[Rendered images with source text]
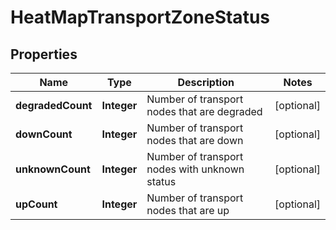 # HeatMapTransportZoneStatus

## Properties
Name | Type | Description | Notes
------------ | ------------- | ------------- | -------------
**degradedCount** | **Integer** | Number of transport nodes that are degraded |  [optional]
**downCount** | **Integer** | Number of transport nodes that are down |  [optional]
**unknownCount** | **Integer** | Number of transport nodes with unknown status |  [optional]
**upCount** | **Integer** | Number of transport nodes that are up |  [optional]
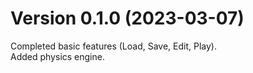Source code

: # Version 0.1.0 (2023-03-07)

Completed basic features (Load, Save, Edit, Play).  
Added physics engine.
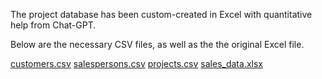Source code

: The project database has been custom-created in Excel
with quantitative help from Chat-GPT. 

Below are the necessary CSV files, as well as the
the original Excel file.


[customers.csv](https://github.com/andrwbrntt/Portfolio/files/13908779/customers.csv)
[salespersons.csv](https://github.com/andrwbrntt/Portfolio/files/13908778/salespersons.csv)
[projects.csv](https://github.com/andrwbrntt/Portfolio/files/13908777/projects.csv)
[sales_data.xlsx](https://github.com/andrwbrntt/Portfolio/files/13908789/sales_data.xlsx)
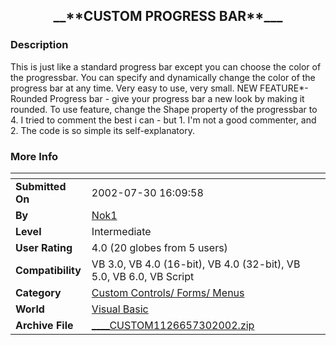﻿<div align="center">

## \_\_\*\*CUSTOM PROGRESS BAR\*\*\_\_\_


</div>

### Description

This is just like a standard progress bar except you can choose the color of the progressbar. You can specify and dynamically change the color of the progress bar at any time. Very easy to use, very small. NEW FEATURE*- Rounded Progress bar - give your progress bar a new look by making it rounded. To use feature, change the Shape property of the progressbar to 4. I tried to comment the best i can - but 1. I'm not a good commenter, and 2. The code is so simple its self-explanatory.
 
### More Info
 


<span>             |<span>
---                |---
**Submitted On**   |2002-07-30 16:09:58
**By**             |[Nok1](https://github.com/Planet-Source-Code/PSCIndex/blob/master/ByAuthor/nok1.md)
**Level**          |Intermediate
**User Rating**    |4.0 (20 globes from 5 users)
**Compatibility**  |VB 3\.0, VB 4\.0 \(16\-bit\), VB 4\.0 \(32\-bit\), VB 5\.0, VB 6\.0, VB Script
**Category**       |[Custom Controls/ Forms/  Menus](https://github.com/Planet-Source-Code/PSCIndex/blob/master/ByCategory/custom-controls-forms-menus__1-4.md)
**World**          |[Visual Basic](https://github.com/Planet-Source-Code/PSCIndex/blob/master/ByWorld/visual-basic.md)
**Archive File**   |[\_\_\_\_CUSTOM1126657302002\.zip](https://github.com/Planet-Source-Code/nok1-custom-progress-bar__1-37420/archive/master.zip)








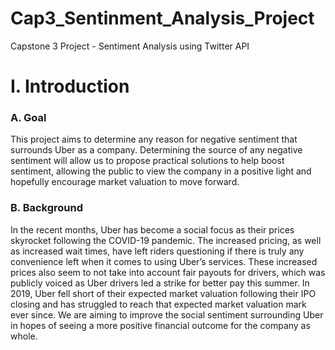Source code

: # Cap3_Sentinment_Analysis_Project
Capstone 3 Project - Sentiment Analysis using Twitter API 

# I. Introduction
### A. Goal 
This project aims to determine any reason for negative sentiment that surrounds Uber as a company. Determining the source of any negative sentiment will allow us to propose practical solutions to help boost sentiment, allowing the public to view the company in a positive light and hopefully encourage market valuation to move forward.

### B. Background 
In the recent months, Uber has become a social focus as their prices skyrocket following the COVID-19 pandemic. The increased pricing, as well as increased wait times, have left riders questioning if there is truly any convenience left when it comes to using Uber’s services. These increased prices also seem to not take into account fair payouts for drivers, which was publicly voiced as Uber drivers led a strike for better pay this summer. In 2019, Uber fell short of their expected market valuation following their IPO closing and has struggled to reach that expected market valuation mark ever since. We are aiming to improve the social sentiment surrounding Uber in hopes of seeing a more positive financial outcome for the company as whole.



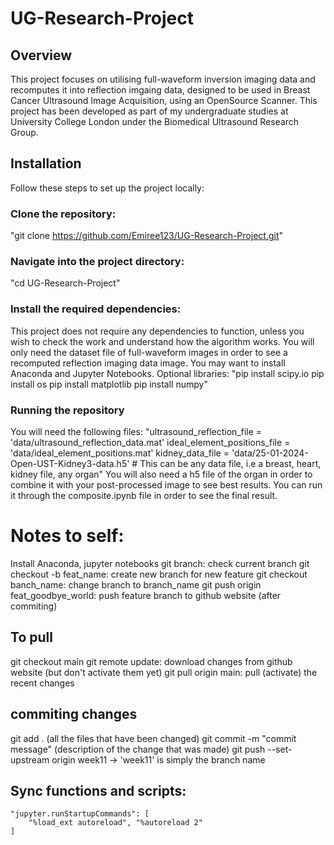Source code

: # UG-Research-Project
## Overview
This project focuses on utilising full-waveform inversion imaging data and recomputes it into reflection imgaing data, designed to be used in Breast Cancer Ultrasound Image Acquisition, using an OpenSource Scanner. This project has been developed as part of my undergraduate studies at University College London under the Biomedical Ultrasound Research Group.

## Installation
Follow these steps to set up the project locally:
### Clone the repository:
"git clone https://github.com/Emiree123/UG-Research-Project.git"
### Navigate into the project directory:
"cd UG-Research-Project"
### Install the required dependencies:
This project does not require any dependencies to function, unless you wish to check the work and understand how the algorithm works. You will only need the dataset file of full-waveform images in order to see a recomputed reflection imaging data image. You may want to install Anaconda and Jupyter Notebooks.
Optional libraries: 
"pip install scipy.io
pip install os
pip install matplotlib
pip install numpy"

### Running the repository
You will need the following files: 
"ultrasound_reflection_file = 'data/ultrasound_reflection_data.mat'
ideal_element_positions_file = 'data/ideal_element_positions.mat'
kidney_data_file = 'data/25-01-2024-Open-UST-Kidney3-data.h5' # This can be any data file, i.e a breast, heart, kidney file, any organ"
You will also need a h5 file of the organ in order to combine it with your post-processed image to see best results. You can run it through the composite.ipynb file in order to see the final result.


# Notes to self: 
Install Anaconda, jupyter notebooks
git branch: check current branch
git checkout -b feat_name: create new branch for new feature
git checkout banch_name: change branch to branch_name
git push origin feat_goodbye_world: push feature branch to github website (after commiting)

 ## To pull
 git checkout main
 git remote update: download changes from github website (but don't activate them yet)
 git pull origin main: pull (activate) the recent changes
 
 ## commiting changes
 git add . (all the files that have been changed)
 git commit -m "commit message" (description of the change that was made)
 git push --set-upstream origin week11 -> 'week11'  is simply the branch name

## Sync functions and scripts:
    "jupyter.runStartupCommands": [
        "%load_ext autoreload", "%autoreload 2"
    ]
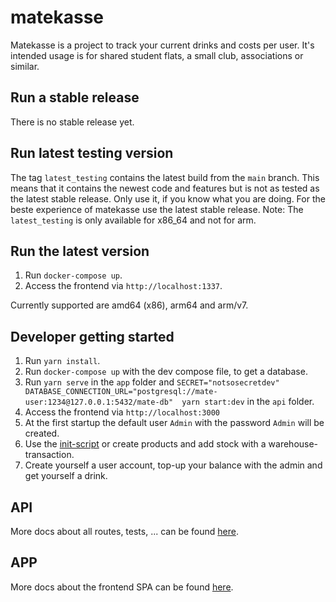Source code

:# matekasse

Matekasse is a project to track your current drinks and costs per user.
It's intended usage is for shared student flats, a small club, associations or similar.

## Run a stable release

There is no stable release yet.

## Run latest testing version

The tag `latest_testing` contains the latest build from the `main` branch. This means that it contains the newest code and features but is not as tested as the latest stable release. Only use it, if you know what you are doing. For the beste experience of matekasse use the latest stable release. 
Note: The `latest_testing` is only available for x86_64 and not for arm.

## Run the latest version

1. Run `docker-compose up`.
2. Access the frontend via `http://localhost:1337`.

Currently supported are amd64 (x86), arm64 and arm/v7.

## Developer getting started

1. Run `yarn install`.
2. Run `docker-compose up` with the dev compose file, to get a database.
3. Run `yarn serve` in the `app` folder and `SECRET="notsosecretdev" DATABASE_CONNECTION_URL="postgresql://mate-user:1234@127.0.0.1:5432/mate-db"  yarn start:dev` in the `api` folder.
4. Access the frontend via `http://localhost:3000`
5. At the first startup the default user `Admin` with the password `Admin` will be created.
6. Use the [init-script](api/init-scripts) or create products and add stock with a warehouse-transaction.
7. Create yourself a user account, top-up your balance with the admin and get yourself a drink.

## API

More docs about all routes, tests, ... can be found [here](api/README.md).

## APP

More docs about the frontend SPA can be found [here](app/README.md).
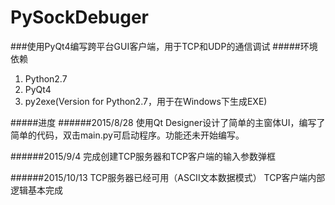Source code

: # PySockDebuger

###使用PyQt4编写跨平台GUI客户端，用于TCP和UDP的通信调试
#####环境依赖
1. Python2.7
2. PyQt4
3. py2exe(Version for Python2.7，用于在Windows下生成EXE)


#####进度
######2015/8/28
使用Qt Designer设计了简单的主窗体UI，编写了简单的代码，双击main.py可启动程序。功能还未开始编写。

######2015/9/4
完成创建TCP服务器和TCP客户端的输入参数弹框

######2015/10/13
TCP服务器已经可用（ASCII文本数据模式）
TCP客户端内部逻辑基本完成
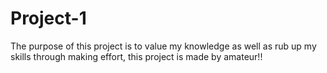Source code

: # Project-1
The purpose of this project is to value my knowledge as well as rub up my skills through making effort, this project is made by amateur!!
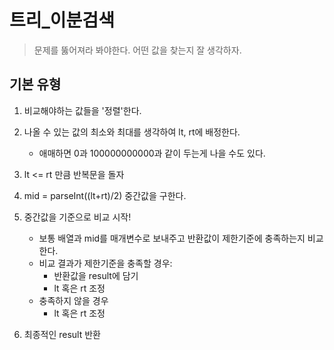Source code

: # 트리\_이분검색

> 문제를 뚫어져라 봐야한다. 어떤 값을 찾는지 잘 생각하자.

## 기본 유형

1. 비교해야하는 값들을 '정렬'한다.
1. 나올 수 있는 값의 최소와 최대를 생각하여 lt, rt에 배정한다.

   - 애매하면 0과 100000000000과 같이 두는게 나을 수도 있다.

1. lt <= rt 만큼 반복문을 돌자
1. mid = parseInt((lt+rt)/2) 중간값을 구한다.
1. 중간값을 기준으로 비교 시작!

   - 보통 배열과 mid를 매개변수로 보내주고 반환값이 제한기준에 충족하는지 비교한다.
   - 비교 결과가 제한기준을 충족할 경우:
     - 반환값을 result에 담기
     - lt 혹은 rt 조정
   - 충족하지 않을 경우
     - lt 혹은 rt 조정

1. 최종적인 result 반환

**TASK STATEMENT**
In the entries above, how many lines contain the string "checkout"? Say only the number.

**ANSWER SECTION**
3